*What the exercise asks*. Tally the lines below that include "item" and give only the total.

□ □ □ □

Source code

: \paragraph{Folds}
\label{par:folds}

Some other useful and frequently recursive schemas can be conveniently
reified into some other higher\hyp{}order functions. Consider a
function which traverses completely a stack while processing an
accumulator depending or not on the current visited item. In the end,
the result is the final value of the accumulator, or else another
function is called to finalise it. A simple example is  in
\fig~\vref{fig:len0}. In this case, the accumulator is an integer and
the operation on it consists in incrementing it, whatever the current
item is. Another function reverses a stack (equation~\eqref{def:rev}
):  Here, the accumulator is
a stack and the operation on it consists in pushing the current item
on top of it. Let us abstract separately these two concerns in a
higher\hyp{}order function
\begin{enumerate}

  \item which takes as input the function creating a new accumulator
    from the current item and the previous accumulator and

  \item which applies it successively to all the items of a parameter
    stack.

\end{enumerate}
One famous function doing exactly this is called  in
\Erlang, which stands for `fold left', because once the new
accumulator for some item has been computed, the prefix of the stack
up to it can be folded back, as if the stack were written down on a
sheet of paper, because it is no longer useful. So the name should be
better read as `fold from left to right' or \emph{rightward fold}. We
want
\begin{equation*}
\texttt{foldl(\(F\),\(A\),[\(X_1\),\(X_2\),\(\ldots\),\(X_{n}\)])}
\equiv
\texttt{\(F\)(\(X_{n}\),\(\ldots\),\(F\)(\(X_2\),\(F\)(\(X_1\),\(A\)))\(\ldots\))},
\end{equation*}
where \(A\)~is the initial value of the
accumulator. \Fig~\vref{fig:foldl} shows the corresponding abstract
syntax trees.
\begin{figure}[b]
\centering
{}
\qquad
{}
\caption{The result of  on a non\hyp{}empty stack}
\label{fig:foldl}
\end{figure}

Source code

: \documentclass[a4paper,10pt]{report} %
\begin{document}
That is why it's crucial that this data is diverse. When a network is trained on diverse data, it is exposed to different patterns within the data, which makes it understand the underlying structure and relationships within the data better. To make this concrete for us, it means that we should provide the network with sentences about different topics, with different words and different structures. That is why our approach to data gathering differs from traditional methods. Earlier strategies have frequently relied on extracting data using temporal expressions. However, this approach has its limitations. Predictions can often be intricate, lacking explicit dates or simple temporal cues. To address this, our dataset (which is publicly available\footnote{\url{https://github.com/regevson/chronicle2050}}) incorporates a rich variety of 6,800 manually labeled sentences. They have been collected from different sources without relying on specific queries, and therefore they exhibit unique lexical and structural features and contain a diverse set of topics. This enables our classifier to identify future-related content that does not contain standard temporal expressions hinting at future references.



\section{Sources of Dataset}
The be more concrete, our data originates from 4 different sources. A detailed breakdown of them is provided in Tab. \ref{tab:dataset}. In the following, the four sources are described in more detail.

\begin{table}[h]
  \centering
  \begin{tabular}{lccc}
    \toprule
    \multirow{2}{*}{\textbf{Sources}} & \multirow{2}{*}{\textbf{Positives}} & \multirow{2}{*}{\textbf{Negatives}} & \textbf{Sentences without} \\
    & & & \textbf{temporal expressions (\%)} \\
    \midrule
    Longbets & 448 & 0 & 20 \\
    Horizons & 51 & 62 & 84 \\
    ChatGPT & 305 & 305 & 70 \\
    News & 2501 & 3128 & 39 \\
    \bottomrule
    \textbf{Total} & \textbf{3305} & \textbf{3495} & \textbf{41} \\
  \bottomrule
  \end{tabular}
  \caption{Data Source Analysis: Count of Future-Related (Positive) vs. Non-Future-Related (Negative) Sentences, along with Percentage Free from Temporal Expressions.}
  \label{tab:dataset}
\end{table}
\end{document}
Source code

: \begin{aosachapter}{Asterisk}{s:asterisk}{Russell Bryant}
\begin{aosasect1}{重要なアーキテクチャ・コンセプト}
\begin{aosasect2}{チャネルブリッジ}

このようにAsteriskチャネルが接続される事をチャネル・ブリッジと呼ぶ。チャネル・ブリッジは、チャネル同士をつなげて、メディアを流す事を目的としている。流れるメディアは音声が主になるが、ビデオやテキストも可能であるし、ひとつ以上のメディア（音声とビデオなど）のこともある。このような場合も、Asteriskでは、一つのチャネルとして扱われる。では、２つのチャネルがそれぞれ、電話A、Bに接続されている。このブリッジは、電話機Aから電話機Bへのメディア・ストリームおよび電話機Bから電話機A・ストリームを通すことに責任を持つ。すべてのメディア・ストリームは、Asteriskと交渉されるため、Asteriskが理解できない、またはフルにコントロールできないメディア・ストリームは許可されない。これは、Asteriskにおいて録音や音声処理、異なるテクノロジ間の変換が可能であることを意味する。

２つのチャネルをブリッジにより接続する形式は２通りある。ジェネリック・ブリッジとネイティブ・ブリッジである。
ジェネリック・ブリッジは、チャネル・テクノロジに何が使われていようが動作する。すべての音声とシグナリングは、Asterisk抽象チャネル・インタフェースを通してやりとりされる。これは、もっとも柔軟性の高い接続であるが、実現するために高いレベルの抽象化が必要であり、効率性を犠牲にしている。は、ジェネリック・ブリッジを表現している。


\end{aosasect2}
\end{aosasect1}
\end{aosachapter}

□ □ □ □

*Written response*. 7